## EXERCISE AIM
From the first line of the entries below through the line holding "cursor forward 8 words. This", write out every line exactly, please, and leave out the pictures.

(Saved entries)
=====

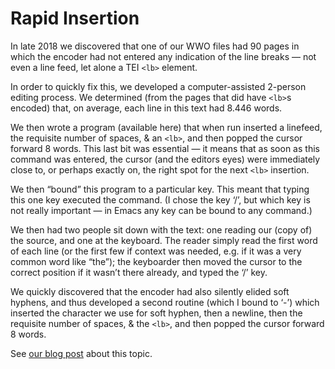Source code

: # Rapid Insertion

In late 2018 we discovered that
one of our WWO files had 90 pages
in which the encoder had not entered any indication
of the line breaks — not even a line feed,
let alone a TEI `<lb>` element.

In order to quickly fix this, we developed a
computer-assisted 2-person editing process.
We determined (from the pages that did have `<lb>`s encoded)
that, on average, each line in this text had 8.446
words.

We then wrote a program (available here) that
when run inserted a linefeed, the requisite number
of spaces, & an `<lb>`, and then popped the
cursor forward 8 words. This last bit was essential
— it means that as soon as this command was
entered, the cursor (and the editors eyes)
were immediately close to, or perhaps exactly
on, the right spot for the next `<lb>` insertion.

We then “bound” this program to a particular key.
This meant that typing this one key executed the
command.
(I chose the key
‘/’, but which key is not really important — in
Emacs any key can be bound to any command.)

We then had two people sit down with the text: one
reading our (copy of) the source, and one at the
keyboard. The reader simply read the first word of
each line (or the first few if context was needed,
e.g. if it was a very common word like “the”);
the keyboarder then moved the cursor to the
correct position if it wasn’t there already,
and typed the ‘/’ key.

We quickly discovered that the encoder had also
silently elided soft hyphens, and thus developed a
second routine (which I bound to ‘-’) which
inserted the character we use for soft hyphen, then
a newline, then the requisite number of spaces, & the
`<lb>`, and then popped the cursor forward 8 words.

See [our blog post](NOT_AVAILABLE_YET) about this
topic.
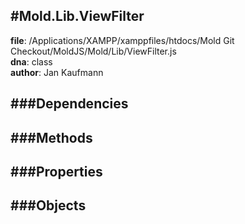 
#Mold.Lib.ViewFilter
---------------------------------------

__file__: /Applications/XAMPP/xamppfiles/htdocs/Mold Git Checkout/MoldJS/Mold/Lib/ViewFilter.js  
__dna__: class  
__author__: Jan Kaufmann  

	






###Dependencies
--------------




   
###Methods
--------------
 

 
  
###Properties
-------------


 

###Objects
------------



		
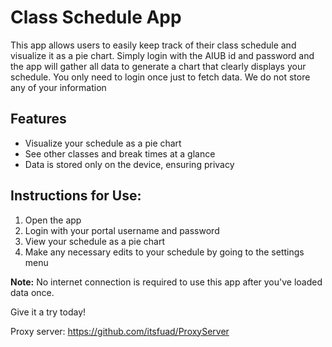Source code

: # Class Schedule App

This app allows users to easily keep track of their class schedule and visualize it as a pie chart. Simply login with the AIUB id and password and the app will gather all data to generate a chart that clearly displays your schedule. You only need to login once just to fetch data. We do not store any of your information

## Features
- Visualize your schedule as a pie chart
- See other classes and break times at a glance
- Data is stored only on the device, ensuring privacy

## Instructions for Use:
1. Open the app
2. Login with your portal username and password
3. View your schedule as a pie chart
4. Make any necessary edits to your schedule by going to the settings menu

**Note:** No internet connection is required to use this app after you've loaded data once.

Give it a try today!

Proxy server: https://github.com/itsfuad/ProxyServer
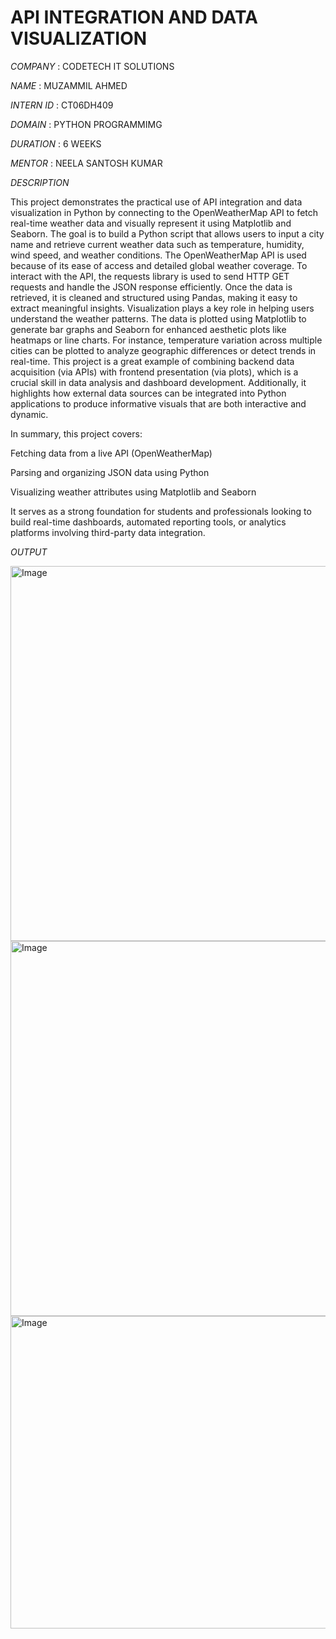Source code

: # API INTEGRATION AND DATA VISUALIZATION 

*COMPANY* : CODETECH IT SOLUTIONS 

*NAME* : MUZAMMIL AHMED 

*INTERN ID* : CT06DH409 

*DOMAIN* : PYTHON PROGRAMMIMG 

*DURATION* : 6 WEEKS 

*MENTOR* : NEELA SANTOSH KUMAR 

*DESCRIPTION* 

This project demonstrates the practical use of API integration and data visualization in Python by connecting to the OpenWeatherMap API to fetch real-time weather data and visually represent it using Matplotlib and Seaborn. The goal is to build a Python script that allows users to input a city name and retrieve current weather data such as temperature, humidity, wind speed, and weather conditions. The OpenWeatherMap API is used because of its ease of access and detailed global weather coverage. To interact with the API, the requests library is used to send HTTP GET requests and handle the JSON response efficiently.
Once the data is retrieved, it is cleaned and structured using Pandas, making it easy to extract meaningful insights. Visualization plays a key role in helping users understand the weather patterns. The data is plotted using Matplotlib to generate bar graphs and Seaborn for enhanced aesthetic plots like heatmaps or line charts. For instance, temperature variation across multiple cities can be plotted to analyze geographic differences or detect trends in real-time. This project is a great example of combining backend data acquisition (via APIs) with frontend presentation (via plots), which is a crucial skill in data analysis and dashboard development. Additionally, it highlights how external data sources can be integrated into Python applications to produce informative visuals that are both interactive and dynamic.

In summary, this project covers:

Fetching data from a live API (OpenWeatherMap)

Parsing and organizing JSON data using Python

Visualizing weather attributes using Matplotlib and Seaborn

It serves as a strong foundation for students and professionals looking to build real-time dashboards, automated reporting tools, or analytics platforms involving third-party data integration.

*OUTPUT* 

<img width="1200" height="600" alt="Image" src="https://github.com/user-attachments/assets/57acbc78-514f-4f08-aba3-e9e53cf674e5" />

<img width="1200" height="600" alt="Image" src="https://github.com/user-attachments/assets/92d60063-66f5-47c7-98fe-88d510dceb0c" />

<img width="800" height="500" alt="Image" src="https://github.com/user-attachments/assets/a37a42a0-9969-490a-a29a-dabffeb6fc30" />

=====

## WRITTEN ANSWER
Source code

: # Rapid Insertion

In late 2018 we discovered that
one of our WWO files had 90 pages
in which the encoder had not entered any indication
of the line breaks — not even a line feed,
let alone a TEI `<lb>` element.

In order to quickly fix this, we developed a
computer-assisted 2-person editing process.
We determined (from the pages that did have `<lb>`s encoded)
that, on average, each line in this text had 8.446
words.

We then wrote a program (available here) that
when run inserted a linefeed, the requisite number
of spaces, & an `<lb>`, and then popped the
cursor forward 8 words. This last bit was essential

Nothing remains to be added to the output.